Mississippi State won the conference tourney, not the league title, but where the SEC is concerned that’s a damn fine thing. Because without it, one of the best (or apparently only formerly best) conferences in the nation would have had only two schools placed into the Big Dance—Tennessee and LSU. So in this case, the season-ending tourney helped the SEC, and thank God for that. Otherwise, the Atlantic-10—with Xavier, Dayton and Temple—would’ve placed more teams in the NCAAs than the SEC.

So maybe the SEC commissioner should issue a secret memo:

Dear SEC basketball coach:

Beginning with the 2009-2010 NCAA basketball season, any SEC team that is already assured a berth in the NCAA Tournament will purposely lose in the first round of our season-ending tourney.

There are three reasons why we are issuing this edict:

1) By losing early, teams already guaranteed an NCAA slot will get some needed rest, and avoid injury, as they prepare for the Big Dance.

2) All of our lesser teams will automatically improve on their records and enhance their chances as bubble teams or possibly as NIT candidates.

3) This will guarantee an additional SEC team’s automatic berth in the NCAAs as our tourney winner.

Let’s face it: That’s the way this thing works. And if you can’t trust the NCAA Selection Committee—the Big Ten has seven entries this year, while the SEC has three (make sense to you?)—then you gotta go along with everybody else and cook the books.
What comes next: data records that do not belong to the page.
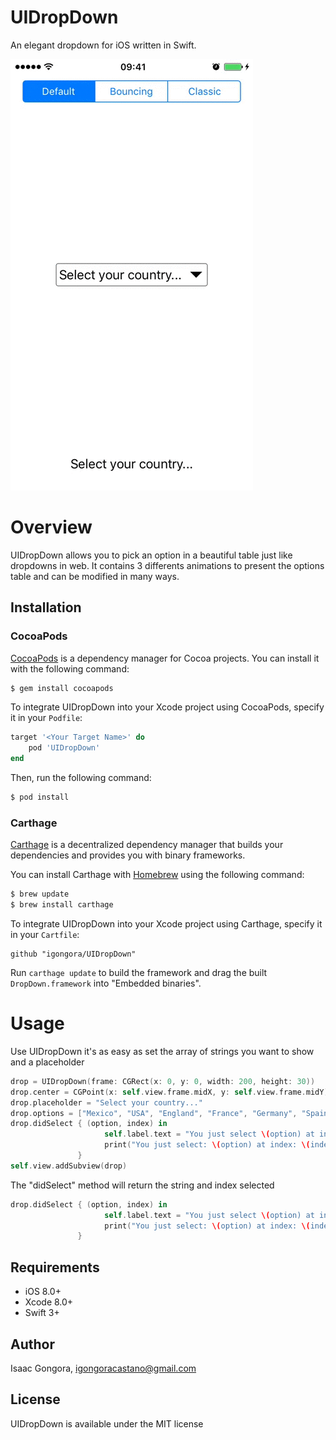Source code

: # UIDropDown
An elegant dropdown for iOS written in Swift.

![](ddgif.gif)

# Overview
UIDropDown allows you to pick an option in a beautiful table just like dropdowns in web. It contains 3 differents animations to present the options table and can be modified in many ways.

## Installation

### CocoaPods

[CocoaPods](http://cocoapods.org) is a dependency manager for Cocoa projects. You can install it with the following command:

```bash
$ gem install cocoapods
```

To integrate UIDropDown into your Xcode project using CocoaPods, specify it in your `Podfile`:

```ruby
target '<Your Target Name>' do
    pod 'UIDropDown'
end
```

Then, run the following command:

```bash
$ pod install
```

### Carthage

[Carthage](https://github.com/Carthage/Carthage) is a decentralized dependency manager that builds your dependencies and provides you with binary frameworks.

You can install Carthage with [Homebrew](http://brew.sh/) using the following command:

```bash
$ brew update
$ brew install carthage
```

To integrate UIDropDown into your Xcode project using Carthage, specify it in your `Cartfile`:

```ogdl
github "igongora/UIDropDown"
```

Run `carthage update` to build the framework and drag the built `DropDown.framework` into "Embedded binaries".

# Usage
Use UIDropDown it's as easy as set the array of strings you want to show and a placeholder

```swift
drop = UIDropDown(frame: CGRect(x: 0, y: 0, width: 200, height: 30))
drop.center = CGPoint(x: self.view.frame.midX, y: self.view.frame.midY)
drop.placeholder = "Select your country..."
drop.options = ["Mexico", "USA", "England", "France", "Germany", "Spain", "Italy", "Canada"]
drop.didSelect { (option, index) in
                     self.label.text = "You just select \(option) at index: \(index)"
                     print("You just select: \(option) at index: \(index)")
               }
self.view.addSubview(drop) 
```

The "didSelect" method will return the string and index selected
```swift
drop.didSelect { (option, index) in
                     self.label.text = "You just select \(option) at index: \(index)"
                     print("You just select: \(option) at index: \(index)")
               }
```

## Requirements

- iOS 8.0+
- Xcode 8.0+
- Swift 3+

## Author

Isaac Gongora, igongoracastano@gmail.com

## License

UIDropDown is available under the MIT license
Consider the case of the Horizon League, which features such stalwart schools as Youngstown State (11-19), Detroit (7-23) and Valparaiso (9-22). The Horizon has one acknowledged first-tier team, Butler. According to the experts, Butler was already guaranteed a slot in the NCAAs. But for some reason, this dinky conference is awarded an automatic NCAA berth to the winner of its year-end conference tourney. So what happens? Butler loses in the tourney championship game to Cleveland State (the third-best squad in the Horizon), and now both schools are off to the Dance. If Mississippi State hadn’t pulled off its SEC tourney win, the Horizon League would’ve had as many schools in the NCAAs as the SEC.

Does anyone really think Cleveland State is better than SEC also-rans Auburn, or South Carolina or Florida?

The big schools who tanked in their conference tournaments made the smart play. North Carolina, Pitt, UConn, Michigan State, Oklahoma, Kansas, Wake Forest—they all get needed rest by bowing out early. And by doing so, they also leave a path open for their conferences’ lesser schools—like bubble-team Maryland in the ACC—to pad their resumes and enhance their Big Dance chances.

Frankly, I don’t know what Louisville and Duke—who advanced to their leagues’ title games—were thinking. Why waste all that energy—and why risk injury playing a game that means nothing—when a high seed awaits them anyway?

Conference tourneys should have no bearing on determination of the best teams in the country. But since they do, and since good teams in lesser conferences (e.g., St. Mary’s, Creighton) get screwed by the Cleveland States under the system, then it’s time to level the playing field.

What the heck. It’s time for the Ivy League to add that conference tournament. This year, its rep in the Big Dance is Cornell, 21-9 and clearly the class of the league. But if they had a year-end tourney, then maybe they could add another school to the postseason. Maybe 9-19 Brown would’ve gotten hot and won the automatic tourney bid. Wouldn’t that be fun...

There are two possibilities here: Either the SEC really sucks this year, or the system remains as flawed as ever. That said, the NCAA choices look acceptable in their typical way. Yet more reform is needed.

In the meantime, I’m all for that SEC secret memo. What’s the worst that could happen? Double secret probation??